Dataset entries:
"""

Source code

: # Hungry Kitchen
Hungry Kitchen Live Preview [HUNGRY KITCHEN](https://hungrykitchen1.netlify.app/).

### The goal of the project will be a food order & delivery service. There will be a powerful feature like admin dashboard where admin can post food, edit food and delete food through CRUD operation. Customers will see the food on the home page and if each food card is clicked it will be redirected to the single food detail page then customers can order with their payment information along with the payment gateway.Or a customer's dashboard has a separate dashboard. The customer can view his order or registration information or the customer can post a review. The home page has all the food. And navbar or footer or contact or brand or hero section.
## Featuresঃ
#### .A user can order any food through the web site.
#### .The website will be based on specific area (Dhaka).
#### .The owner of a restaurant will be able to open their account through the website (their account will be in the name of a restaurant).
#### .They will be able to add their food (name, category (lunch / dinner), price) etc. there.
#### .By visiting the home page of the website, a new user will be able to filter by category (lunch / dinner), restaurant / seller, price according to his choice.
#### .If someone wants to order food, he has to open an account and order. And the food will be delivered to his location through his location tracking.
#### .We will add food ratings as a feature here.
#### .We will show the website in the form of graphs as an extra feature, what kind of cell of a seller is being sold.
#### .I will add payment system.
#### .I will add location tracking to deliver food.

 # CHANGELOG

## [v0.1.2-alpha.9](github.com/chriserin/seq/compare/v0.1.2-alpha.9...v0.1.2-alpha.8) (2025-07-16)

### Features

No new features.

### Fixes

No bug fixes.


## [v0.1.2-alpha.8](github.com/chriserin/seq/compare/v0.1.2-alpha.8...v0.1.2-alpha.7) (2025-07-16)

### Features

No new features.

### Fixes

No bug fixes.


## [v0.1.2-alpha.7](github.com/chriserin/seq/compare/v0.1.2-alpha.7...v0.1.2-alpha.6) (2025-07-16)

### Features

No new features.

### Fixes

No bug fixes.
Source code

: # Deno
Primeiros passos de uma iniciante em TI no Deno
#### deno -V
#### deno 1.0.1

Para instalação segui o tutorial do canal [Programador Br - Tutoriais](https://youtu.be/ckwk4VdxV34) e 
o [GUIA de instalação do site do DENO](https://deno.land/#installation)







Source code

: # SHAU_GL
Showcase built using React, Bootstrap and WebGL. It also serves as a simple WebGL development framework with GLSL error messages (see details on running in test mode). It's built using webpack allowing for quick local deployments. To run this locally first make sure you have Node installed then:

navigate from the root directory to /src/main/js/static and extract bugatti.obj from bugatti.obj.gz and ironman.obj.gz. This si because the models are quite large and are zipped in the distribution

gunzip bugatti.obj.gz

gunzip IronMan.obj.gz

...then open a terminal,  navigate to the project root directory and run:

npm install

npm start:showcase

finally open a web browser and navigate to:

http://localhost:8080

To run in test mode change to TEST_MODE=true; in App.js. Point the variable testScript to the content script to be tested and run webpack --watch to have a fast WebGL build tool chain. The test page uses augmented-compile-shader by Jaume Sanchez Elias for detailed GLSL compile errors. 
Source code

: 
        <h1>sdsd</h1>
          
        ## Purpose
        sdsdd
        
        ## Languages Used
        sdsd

"""

• _WHAT IS REQUIRED_:
Give back every entry above, complete and exact.

• _SOLVED EXERCISE_:
Source code

: # Hungry Kitchen
Hungry Kitchen Live Preview [HUNGRY KITCHEN](https://hungrykitchen1.netlify.app/).

### The goal of the project will be a food order & delivery service. There will be a powerful feature like admin dashboard where admin can post food, edit food and delete food through CRUD operation. Customers will see the food on the home page and if each food card is clicked it will be redirected to the single food detail page then customers can order with their payment information along with the payment gateway.Or a customer's dashboard has a separate dashboard. The customer can view his order or registration information or the customer can post a review. The home page has all the food. And navbar or footer or contact or brand or hero section.
## Featuresঃ
#### .A user can order any food through the web site.
#### .The website will be based on specific area (Dhaka).
#### .The owner of a restaurant will be able to open their account through the website (their account will be in the name of a restaurant).
#### .They will be able to add their food (name, category (lunch / dinner), price) etc. there.
#### .By visiting the home page of the website, a new user will be able to filter by category (lunch / dinner), restaurant / seller, price according to his choice.
#### .If someone wants to order food, he has to open an account and order. And the food will be delivered to his location through his location tracking.
#### .We will add food ratings as a feature here.
#### .We will show the website in the form of graphs as an extra feature, what kind of cell of a seller is being sold.
#### .I will add payment system.
#### .I will add location tracking to deliver food.

 # CHANGELOG

## [v0.1.2-alpha.9](github.com/chriserin/seq/compare/v0.1.2-alpha.9...v0.1.2-alpha.8) (2025-07-16)

### Features

No new features.

### Fixes

No bug fixes.


## [v0.1.2-alpha.8](github.com/chriserin/seq/compare/v0.1.2-alpha.8...v0.1.2-alpha.7) (2025-07-16)

### Features

No new features.

### Fixes

No bug fixes.


## [v0.1.2-alpha.7](github.com/chriserin/seq/compare/v0.1.2-alpha.7...v0.1.2-alpha.6) (2025-07-16)

### Features

No new features.

### Fixes

No bug fixes.
Source code

: # Deno
Primeiros passos de uma iniciante em TI no Deno
#### deno -V
#### deno 1.0.1

Para instalação segui o tutorial do canal [Programador Br - Tutoriais](https://youtu.be/ckwk4VdxV34) e 
o [GUIA de instalação do site do DENO](https://deno.land/#installation)







Source code

: # SHAU_GL
Showcase built using React, Bootstrap and WebGL. It also serves as a simple WebGL development framework with GLSL error messages (see details on running in test mode). It's built using webpack allowing for quick local deployments. To run this locally first make sure you have Node installed then:

navigate from the root directory to /src/main/js/static and extract bugatti.obj from bugatti.obj.gz and ironman.obj.gz. This si because the models are quite large and are zipped in the distribution

gunzip bugatti.obj.gz

gunzip IronMan.obj.gz

...then open a terminal,  navigate to the project root directory and run:

npm install

npm start:showcase

finally open a web browser and navigate to:

http://localhost:8080

To run in test mode change to TEST_MODE=true; in App.js. Point the variable testScript to the content script to be tested and run webpack --watch to have a fast WebGL build tool chain. The test page uses augmented-compile-shader by Jaume Sanchez Elias for detailed GLSL compile errors. 
Source code

: 
        <h1>sdsd</h1>
          
        ## Purpose
        sdsdd
        
        ## Languages Used
        sdsd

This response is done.